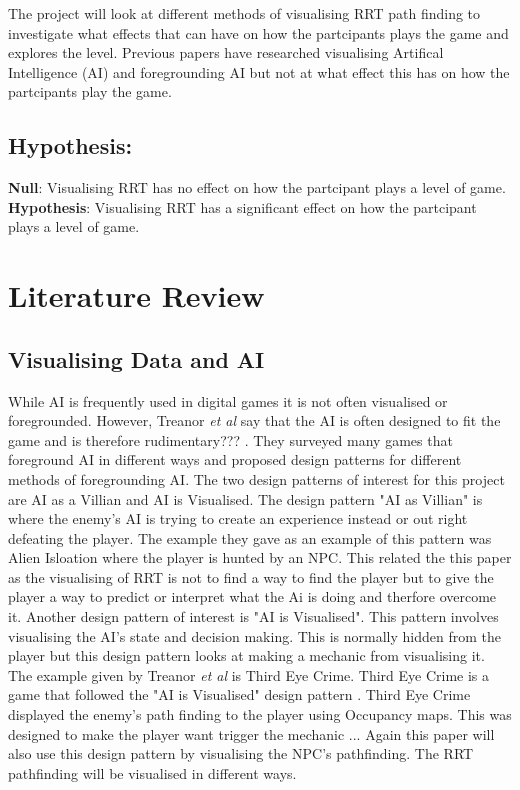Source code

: \documentclass[journal]{IEEEtran}
\begin{document}
The project will look at different methods of visualising RRT path finding to investigate what effects that can have on how the partcipants plays the game and explores the level.  Previous papers have researched visualising Artifical Intelligence (AI) and foregrounding AI but not at what effect this has on how the partcipants play the game.


\subsection{Hypothesis:}
\textbf{Null}: Visualising RRT has no effect on how the partcipant plays a level of game. \\
\textbf{Hypothesis}: Visualising RRT has a significant effect on how the partcipant plays a level of game. 


\section{Literature Review}
\subsection{Visualising Data and AI}
While AI is frequently used in digital games it is not often visualised or foregrounded. However, Treanor \textit{et al} say that the AI is often designed to fit the game and is therefore rudimentary??? \cite{treanor2015}.
They surveyed many games that foreground AI in different ways and proposed design patterns for different methods of foregrounding AI. The two design patterns of interest for this project are AI as a Villian and AI is Visualised. The design pattern "AI as Villian" is where the enemy's AI is trying to create an experience instead or out right defeating the player. The example they gave as an example of this pattern was Alien Isloation where the player is hunted by an NPC.  This related the this paper as the visualising of RRT is not to find a way to find the player but to give the player a way to predict or interpret what the Ai is doing and therfore overcome it.
Another design pattern of interest is "AI is Visualised". This pattern involves visualising the AI's state and decision making. This is normally hidden from the player but this design pattern looks at making a mechanic from visualising it. The example given by Treanor \textit{et al} is Third Eye Crime.  Third Eye Crime is a game that followed the "AI is Visualised" design pattern \cite{Isla2014}.  Third Eye Crime displayed the enemy's path finding to the player using Occupancy maps.  
This was designed to make the player want trigger the mechanic ...  Again this paper will also use this design pattern by visualising the NPC's pathfinding.  The RRT pathfinding will be visualised in different ways.
\end{document}
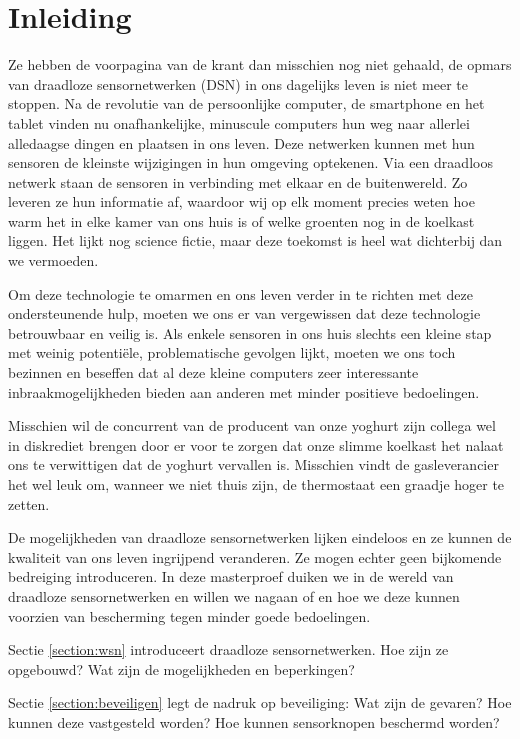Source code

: 
\chapter{Inleiding}
\label{inleiding}

Ze hebben de voorpagina van de krant dan misschien nog niet gehaald, de opmars
van draadloze sensornetwerken (DSN) in ons dagelijks leven is niet meer te
stoppen. Na de revolutie van de persoonlijke computer, de smartphone en het
tablet vinden nu onafhankelijke, minuscule computers hun weg naar allerlei
alledaagse dingen en plaatsen in ons leven. Deze netwerken kunnen met hun
sensoren de kleinste wijzigingen in hun omgeving optekenen. Via een draadloos
netwerk staan de sensoren in verbinding met elkaar en de buitenwereld. Zo
leveren ze hun informatie af, waardoor wij op elk moment precies weten hoe warm
het in elke kamer van ons huis is of welke groenten nog in de koelkast liggen.
Het lijkt nog science fictie, maar deze toekomst is heel wat dichterbij dan we
vermoeden.

Om deze technologie te omarmen en ons leven verder in te richten met deze
ondersteunende hulp, moeten we ons er van vergewissen dat deze technologie
betrouwbaar en veilig is. Als enkele sensoren in ons huis slechts een kleine
stap met weinig potenti\"ele, problematische gevolgen lijkt, moeten we ons toch
bezinnen en beseffen dat al deze kleine computers zeer interessante
inbraakmogelijkheden bieden aan anderen met minder positieve bedoelingen.

Misschien wil de concurrent van de producent van onze yoghurt zijn collega wel
in diskrediet brengen door er voor te zorgen dat onze slimme koelkast het
nalaat ons te verwittigen dat de yoghurt vervallen is. Misschien vindt de
gasleverancier het wel leuk om, wanneer we niet thuis zijn, de thermostaat een
graadje hoger te zetten.

De mogelijkheden van draadloze sensornetwerken lijken eindeloos en ze kunnen de
kwaliteit van ons leven ingrijpend veranderen. Ze mogen echter geen bijkomende
bedreiging introduceren. In deze masterproef duiken we in de wereld van
draadloze sensornetwerken en willen we nagaan of en hoe we deze kunnen voorzien
van bescherming tegen minder goede bedoelingen.

Sectie \ref{section:wsn} introduceert draadloze sensornetwerken. Hoe zijn ze
opgebouwd? Wat zijn de mogelijkheden en beperkingen? 

Sectie \ref{section:beveiligen} legt de nadruk op beveiliging: Wat zijn de
gevaren? Hoe kunnen deze vastgesteld worden? Hoe kunnen sensorknopen beschermd
worden?

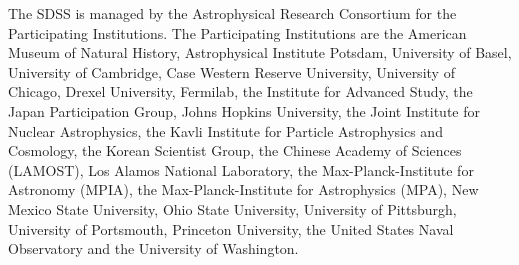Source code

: \documentclass[useAMS,usenatbib]{mn2e}
\begin{document}
The SDSS is managed by the Astrophysical Research Consortium for the
Participating Institutions. The Participating Institutions are the American
Museum of Natural History, Astrophysical Institute Potsdam, University of
Basel, University of Cambridge, Case Western Reserve University, University of
Chicago, Drexel University, Fermilab, the Institute for Advanced Study, the
Japan Participation Group, Johns Hopkins University, the Joint Institute for
Nuclear Astrophysics, the Kavli Institute for Particle Astrophysics and
Cosmology, the Korean Scientist Group, the Chinese Academy of Sciences
(LAMOST), Los Alamos National Laboratory, the Max-Planck-Institute for
Astronomy (MPIA), the Max-Planck-Institute for Astrophysics (MPA), New Mexico
State University, Ohio State University, University of Pittsburgh, University
of Portsmouth, Princeton University, the United States Naval Observatory and
the University of Washington. 


  
\end{document}

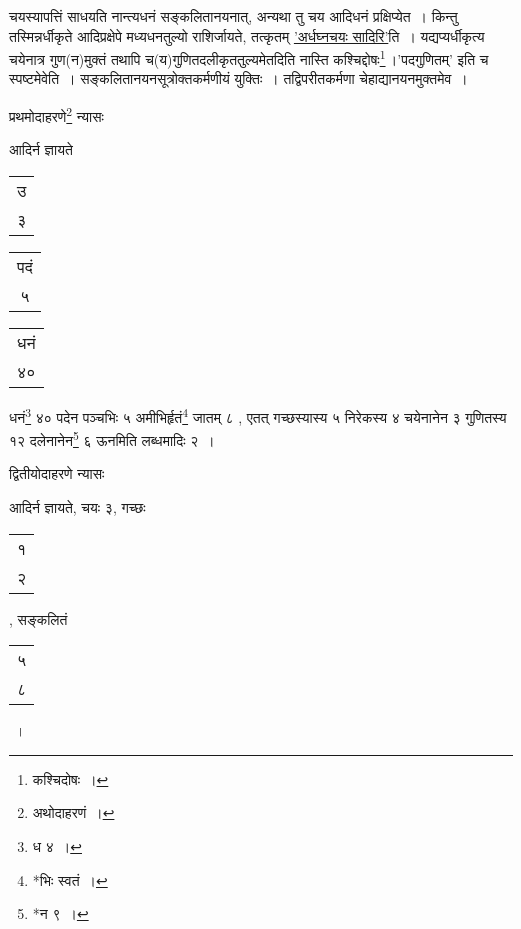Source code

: \documentclass[10pt, openany]{book}
\begin{document}
{{{{{\newpage

{चयस्यापत्तिं साधयति नान्त्यधनं सङ्कलितानयनात्, अन्यथा तु चय आदिधनं
प्रक्षिप्येत~।}
{किन्तु तस्मिन्नर्धीकृते आदिप्रक्षेपे मध्यधनतुल्यो राशिर्जायते,
तत्कृतम् \hyperref[85]{'अर्धघ्नचयः सादिरि'}ति~।}
{यद्यप्यर्धीकृत्य चयेनात्र गुण(न)मुक्तं तथापि
च(य)गुणितदलीकृततुल्यमेतदिति नास्ति}
{कश्चिद्दोषः\renewcommand{\thefootnote}{२}\footnote{कश्चिदोषः~।}\,।{\qt 'पदगुणितम्'} इति च स्पष्टमेवेति~। 
सङ्कलितानयनसूत्रोक्तकर्मणीयं युक्तिः~।}
{तद्विपरीतकर्मणा चेहाद्यानयनमुक्तमेव~।}
\vspace{2mm}

{प्रथमोदाहरणे\renewcommand{\thefootnote}{३}\footnote{अथोदाहरणं~।} न्यासः\textendash}
\vspace{2mm}

\hspace{20mm} {आदिर्न ज्ञायते ~\begin{tabular}{|c|}उ \\ ३ \end{tabular}\begin{tabular}{c|} पदं \\ ५\end{tabular}\begin{tabular}{c|}धनं  \\ ४० \end{tabular}}
\vspace{2mm}

{धनं\renewcommand{\thefootnote}{४}\footnote{ध ४~।} ४० पदेन पञ्चभिः ५ अमीभिर्हृतं\renewcommand{\thefootnote}{५}\footnote{*भिः स्वतं~।}  जातम् ८ , एतत् गच्छस्यास्य
५ निरेकस्य}
{४ चयेनानेन ३ गुणितस्य १२ दलेनानेन\renewcommand{\thefootnote}{६}\footnote{*न ९~।} ६ ऊनमिति लब्धमादिः २~।}
\vspace{2mm}

{द्वितीयोदाहरणे न्यासः\textendash}
\vspace{2mm}

\hspace{20mm} {आदिर्न ज्ञायते, चयः ३, गच्छः \begin{tabular}{|c|} १\\ २\end{tabular} , सङ्कलितं \begin{tabular}{|c|} ५\\ ८\end{tabular}}~। 
 \vspace{2mm}

}}}}}
\end{document}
**********
## TASK BRIEF:
An exact, word-for-word version of the material is required, free of pictures.

## RESULT OF THE TASK:
Source code

: \documentclass[journal]{IEEEtran}
\begin{document}
The project will look at different methods of visualising RRT path finding to investigate what effects that can have on how the partcipants plays the game and explores the level.  Previous papers have researched visualising Artifical Intelligence (AI) and foregrounding AI but not at what effect this has on how the partcipants play the game.


\subsection{Hypothesis:}
\textbf{Null}: Visualising RRT has no effect on how the partcipant plays a level of game. \\
\textbf{Hypothesis}: Visualising RRT has a significant effect on how the partcipant plays a level of game. 


\section{Literature Review}
\subsection{Visualising Data and AI}
While AI is frequently used in digital games it is not often visualised or foregrounded. However, Treanor \textit{et al} say that the AI is often designed to fit the game and is therefore rudimentary??? \cite{treanor2015}.
They surveyed many games that foreground AI in different ways and proposed design patterns for different methods of foregrounding AI. The two design patterns of interest for this project are AI as a Villian and AI is Visualised. The design pattern "AI as Villian" is where the enemy's AI is trying to create an experience instead or out right defeating the player. The example they gave as an example of this pattern was Alien Isloation where the player is hunted by an NPC.  This related the this paper as the visualising of RRT is not to find a way to find the player but to give the player a way to predict or interpret what the Ai is doing and therfore overcome it.
Another design pattern of interest is "AI is Visualised". This pattern involves visualising the AI's state and decision making. This is normally hidden from the player but this design pattern looks at making a mechanic from visualising it. The example given by Treanor \textit{et al} is Third Eye Crime.  Third Eye Crime is a game that followed the "AI is Visualised" design pattern \cite{Isla2014}.  Third Eye Crime displayed the enemy's path finding to the player using Occupancy maps.  
This was designed to make the player want trigger the mechanic ...  Again this paper will also use this design pattern by visualising the NPC's pathfinding.  The RRT pathfinding will be visualised in different ways.
\end{document}
Source code

: 
\chapter{Inleiding}
\label{inleiding}

Ze hebben de voorpagina van de krant dan misschien nog niet gehaald, de opmars
van draadloze sensornetwerken (DSN) in ons dagelijks leven is niet meer te
stoppen. Na de revolutie van de persoonlijke computer, de smartphone en het
tablet vinden nu onafhankelijke, minuscule computers hun weg naar allerlei
alledaagse dingen en plaatsen in ons leven. Deze netwerken kunnen met hun
sensoren de kleinste wijzigingen in hun omgeving optekenen. Via een draadloos
netwerk staan de sensoren in verbinding met elkaar en de buitenwereld. Zo
leveren ze hun informatie af, waardoor wij op elk moment precies weten hoe warm
het in elke kamer van ons huis is of welke groenten nog in de koelkast liggen.
Het lijkt nog science fictie, maar deze toekomst is heel wat dichterbij dan we
vermoeden.

Om deze technologie te omarmen en ons leven verder in te richten met deze
ondersteunende hulp, moeten we ons er van vergewissen dat deze technologie
betrouwbaar en veilig is. Als enkele sensoren in ons huis slechts een kleine
stap met weinig potenti\"ele, problematische gevolgen lijkt, moeten we ons toch
bezinnen en beseffen dat al deze kleine computers zeer interessante
inbraakmogelijkheden bieden aan anderen met minder positieve bedoelingen.

Misschien wil de concurrent van de producent van onze yoghurt zijn collega wel
in diskrediet brengen door er voor te zorgen dat onze slimme koelkast het
nalaat ons te verwittigen dat de yoghurt vervallen is. Misschien vindt de
gasleverancier het wel leuk om, wanneer we niet thuis zijn, de thermostaat een
graadje hoger te zetten.

De mogelijkheden van draadloze sensornetwerken lijken eindeloos en ze kunnen de
kwaliteit van ons leven ingrijpend veranderen. Ze mogen echter geen bijkomende
bedreiging introduceren. In deze masterproef duiken we in de wereld van
draadloze sensornetwerken en willen we nagaan of en hoe we deze kunnen voorzien
van bescherming tegen minder goede bedoelingen.

Sectie \ref{section:wsn} introduceert draadloze sensornetwerken. Hoe zijn ze
opgebouwd? Wat zijn de mogelijkheden en beperkingen? 

Sectie \ref{section:beveiligen} legt de nadruk op beveiliging: Wat zijn de
gevaren? Hoe kunnen deze vastgesteld worden? Hoe kunnen sensorknopen beschermd
worden?

Source code

: \documentclass[useAMS,usenatbib]{mn2e}
\begin{document}
The SDSS is managed by the Astrophysical Research Consortium for the
Participating Institutions. The Participating Institutions are the American
Museum of Natural History, Astrophysical Institute Potsdam, University of
Basel, University of Cambridge, Case Western Reserve University, University of
Chicago, Drexel University, Fermilab, the Institute for Advanced Study, the
Japan Participation Group, Johns Hopkins University, the Joint Institute for
Nuclear Astrophysics, the Kavli Institute for Particle Astrophysics and
Cosmology, the Korean Scientist Group, the Chinese Academy of Sciences
(LAMOST), Los Alamos National Laboratory, the Max-Planck-Institute for
Astronomy (MPIA), the Max-Planck-Institute for Astrophysics (MPA), New Mexico
State University, Ohio State University, University of Pittsburgh, University
of Portsmouth, Princeton University, the United States Naval Observatory and
the University of Washington. 


  
\end{document}

Source code

: \documentclass[10pt, openany]{book}
\begin{document}
{{{{{\newpage

{चयस्यापत्तिं साधयति नान्त्यधनं सङ्कलितानयनात्, अन्यथा तु चय आदिधनं
प्रक्षिप्येत~।}
{किन्तु तस्मिन्नर्धीकृते आदिप्रक्षेपे मध्यधनतुल्यो राशिर्जायते,
तत्कृतम् \hyperref[85]{'अर्धघ्नचयः सादिरि'}ति~।}
{यद्यप्यर्धीकृत्य चयेनात्र गुण(न)मुक्तं तथापि
च(य)गुणितदलीकृततुल्यमेतदिति नास्ति}
{कश्चिद्दोषः\renewcommand{\thefootnote}{२}\footnote{कश्चिदोषः~।}\,।{\qt 'पदगुणितम्'} इति च स्पष्टमेवेति~। 
सङ्कलितानयनसूत्रोक्तकर्मणीयं युक्तिः~।}
{तद्विपरीतकर्मणा चेहाद्यानयनमुक्तमेव~।}
\vspace{2mm}

{प्रथमोदाहरणे\renewcommand{\thefootnote}{३}\footnote{अथोदाहरणं~।} न्यासः\textendash}
\vspace{2mm}

\hspace{20mm} {आदिर्न ज्ञायते ~\begin{tabular}{|c|}उ \\ ३ \end{tabular}\begin{tabular}{c|} पदं \\ ५\end{tabular}\begin{tabular}{c|}धनं  \\ ४० \end{tabular}}
\vspace{2mm}

{धनं\renewcommand{\thefootnote}{४}\footnote{ध ४~।} ४० पदेन पञ्चभिः ५ अमीभिर्हृतं\renewcommand{\thefootnote}{५}\footnote{*भिः स्वतं~।}  जातम् ८ , एतत् गच्छस्यास्य
५ निरेकस्य}
{४ चयेनानेन ३ गुणितस्य १२ दलेनानेन\renewcommand{\thefootnote}{६}\footnote{*न ९~।} ६ ऊनमिति लब्धमादिः २~।}
\vspace{2mm}

{द्वितीयोदाहरणे न्यासः\textendash}
\vspace{2mm}

\hspace{20mm} {आदिर्न ज्ञायते, चयः ३, गच्छः \begin{tabular}{|c|} १\\ २\end{tabular} , सङ्कलितं \begin{tabular}{|c|} ५\\ ८\end{tabular}}~। 
 \vspace{2mm}

}}}}}
\end{document}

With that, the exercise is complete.